Der Kläger ist der Ansicht, ihm stünde wegen der massiv in sein Persönlichkeitsrecht einschneidenden, ihn in seiner Ehre und in seinem moralischen Anspruch herabsetzenden Berichterstattung über sein Privat- bzw. Liebesleben eine Geldentschädigung von mindestens 20.000 € zu. Durch die unwahre Behauptung, er habe sich per SMS von seiner ehemaligen Freundin getrennt und ihr gleichzeitig eröffnet, eine andere Frau zu ehelichen, werde er als charakterloser Mann dargestellt. Mit der überdimensional großen und blickfangmäßig im Titel des Artikels gestellten Frage nach seiner Treue werde darüber hinaus der Eindruck erweckt, es sei aufgrund seines - teilweise erfundenen - Vorlebens von vornherein ausgeschlossen, dass er seiner Ehefrau treu bleibe. Er werde als beziehungsunfähiger und seine Gefährtinnen betrügender Mann verächtlich gemacht. Auch die Bezeichnung als "Beziehungswrack" würdige ihn massiv herab.

Der Kläger beantragt sinngemäß,

die Beklagte zu verurteilen, an ihn eine Entschädigung in Geld in vom Gericht festzusetzender Höhe, mindestens 20.000 € nebst 5 % Zinsen über dem Basiszinssatz seit Rechtshängigkeit (7.9.04) zuzahlen.

Die Beklagte beantragt,

die Klage abzuweisen.

Sie meint, das Persönlichkeitsrecht des Klägers sei durch die zutreffende Berichterstattung nicht schwer verletzt.
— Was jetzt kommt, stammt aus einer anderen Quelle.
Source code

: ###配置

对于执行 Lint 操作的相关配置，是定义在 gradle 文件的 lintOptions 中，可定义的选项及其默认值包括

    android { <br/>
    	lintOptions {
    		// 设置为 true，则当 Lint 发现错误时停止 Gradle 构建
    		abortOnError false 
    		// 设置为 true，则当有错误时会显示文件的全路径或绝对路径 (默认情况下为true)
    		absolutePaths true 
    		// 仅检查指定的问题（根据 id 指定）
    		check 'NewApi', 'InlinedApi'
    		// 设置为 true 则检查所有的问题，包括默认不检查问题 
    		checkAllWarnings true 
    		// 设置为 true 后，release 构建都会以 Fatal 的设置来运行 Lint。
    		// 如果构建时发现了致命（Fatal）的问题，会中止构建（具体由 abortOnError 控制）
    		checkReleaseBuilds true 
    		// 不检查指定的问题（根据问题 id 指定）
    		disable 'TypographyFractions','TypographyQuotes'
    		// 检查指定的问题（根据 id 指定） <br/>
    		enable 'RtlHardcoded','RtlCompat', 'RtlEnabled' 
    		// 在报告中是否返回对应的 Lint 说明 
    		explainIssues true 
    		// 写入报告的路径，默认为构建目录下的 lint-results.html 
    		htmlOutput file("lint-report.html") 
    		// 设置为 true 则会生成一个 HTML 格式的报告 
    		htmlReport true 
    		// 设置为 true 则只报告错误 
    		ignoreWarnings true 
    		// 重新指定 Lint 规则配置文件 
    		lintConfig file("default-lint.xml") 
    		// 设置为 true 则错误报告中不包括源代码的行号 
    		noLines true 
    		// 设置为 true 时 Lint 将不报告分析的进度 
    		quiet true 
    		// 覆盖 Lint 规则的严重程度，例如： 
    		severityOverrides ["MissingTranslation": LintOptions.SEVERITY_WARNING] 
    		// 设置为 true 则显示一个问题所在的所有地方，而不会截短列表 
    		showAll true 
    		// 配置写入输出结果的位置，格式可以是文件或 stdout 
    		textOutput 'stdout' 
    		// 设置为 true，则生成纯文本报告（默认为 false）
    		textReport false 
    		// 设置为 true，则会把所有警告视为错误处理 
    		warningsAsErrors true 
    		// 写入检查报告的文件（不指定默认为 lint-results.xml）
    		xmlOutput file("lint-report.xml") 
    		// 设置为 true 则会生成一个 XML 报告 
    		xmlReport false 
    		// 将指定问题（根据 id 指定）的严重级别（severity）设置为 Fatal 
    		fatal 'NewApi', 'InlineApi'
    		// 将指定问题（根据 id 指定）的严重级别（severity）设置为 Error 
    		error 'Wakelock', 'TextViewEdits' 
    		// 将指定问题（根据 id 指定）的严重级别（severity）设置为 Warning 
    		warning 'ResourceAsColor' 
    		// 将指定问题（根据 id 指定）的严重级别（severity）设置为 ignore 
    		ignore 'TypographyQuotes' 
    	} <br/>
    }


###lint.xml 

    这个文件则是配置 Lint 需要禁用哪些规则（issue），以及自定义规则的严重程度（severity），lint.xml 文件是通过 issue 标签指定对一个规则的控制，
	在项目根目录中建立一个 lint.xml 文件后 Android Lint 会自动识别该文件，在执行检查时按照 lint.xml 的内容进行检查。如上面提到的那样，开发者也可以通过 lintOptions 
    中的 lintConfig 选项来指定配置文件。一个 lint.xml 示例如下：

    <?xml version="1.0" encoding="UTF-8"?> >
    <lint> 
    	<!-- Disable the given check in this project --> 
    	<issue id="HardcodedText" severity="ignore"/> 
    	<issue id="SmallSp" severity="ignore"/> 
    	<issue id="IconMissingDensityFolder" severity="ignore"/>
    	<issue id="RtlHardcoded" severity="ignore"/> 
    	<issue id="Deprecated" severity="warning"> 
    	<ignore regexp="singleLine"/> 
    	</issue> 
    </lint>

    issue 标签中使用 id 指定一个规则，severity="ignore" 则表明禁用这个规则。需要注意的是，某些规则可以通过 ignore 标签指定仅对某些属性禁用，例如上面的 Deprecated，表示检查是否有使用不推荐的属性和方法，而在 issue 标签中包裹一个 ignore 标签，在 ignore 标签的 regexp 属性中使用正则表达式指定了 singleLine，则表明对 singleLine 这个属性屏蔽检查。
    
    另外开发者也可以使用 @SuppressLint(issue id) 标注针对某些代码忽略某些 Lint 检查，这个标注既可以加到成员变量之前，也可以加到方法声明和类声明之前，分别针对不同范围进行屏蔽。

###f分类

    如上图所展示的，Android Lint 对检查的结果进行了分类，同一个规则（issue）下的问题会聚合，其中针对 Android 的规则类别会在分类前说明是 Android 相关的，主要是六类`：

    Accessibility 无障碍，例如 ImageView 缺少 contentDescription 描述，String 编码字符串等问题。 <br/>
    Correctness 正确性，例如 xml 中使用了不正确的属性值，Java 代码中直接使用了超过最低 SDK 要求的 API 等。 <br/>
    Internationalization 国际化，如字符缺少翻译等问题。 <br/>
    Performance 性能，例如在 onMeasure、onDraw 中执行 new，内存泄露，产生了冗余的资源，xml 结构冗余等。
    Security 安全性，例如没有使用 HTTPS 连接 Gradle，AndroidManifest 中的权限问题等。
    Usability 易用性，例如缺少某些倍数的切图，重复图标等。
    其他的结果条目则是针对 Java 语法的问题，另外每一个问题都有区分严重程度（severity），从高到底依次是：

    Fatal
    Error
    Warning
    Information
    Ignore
Wer sich wie der Kläger in der Öffentlichkeit mit seinem durch Beziehungsvielfalt gestalteten Leben auslebt - so zu entnehmen den als Anlagen B 1 - 10 zur Akte gereichten Presseartikeln -, müsse damit rechnen, dass darüber umfassend berichtet werde. Jemand, der wie der Kläger mit seiner nichts ahnenden Partnerin per SMS "breche", könne durch die streitgegenständliche Berichterstattung nicht unzulässig herabgesetzt werden. Der Höhe nach hält sie die Geldentschädigungsforderung für "jenseits von Gut und Böse".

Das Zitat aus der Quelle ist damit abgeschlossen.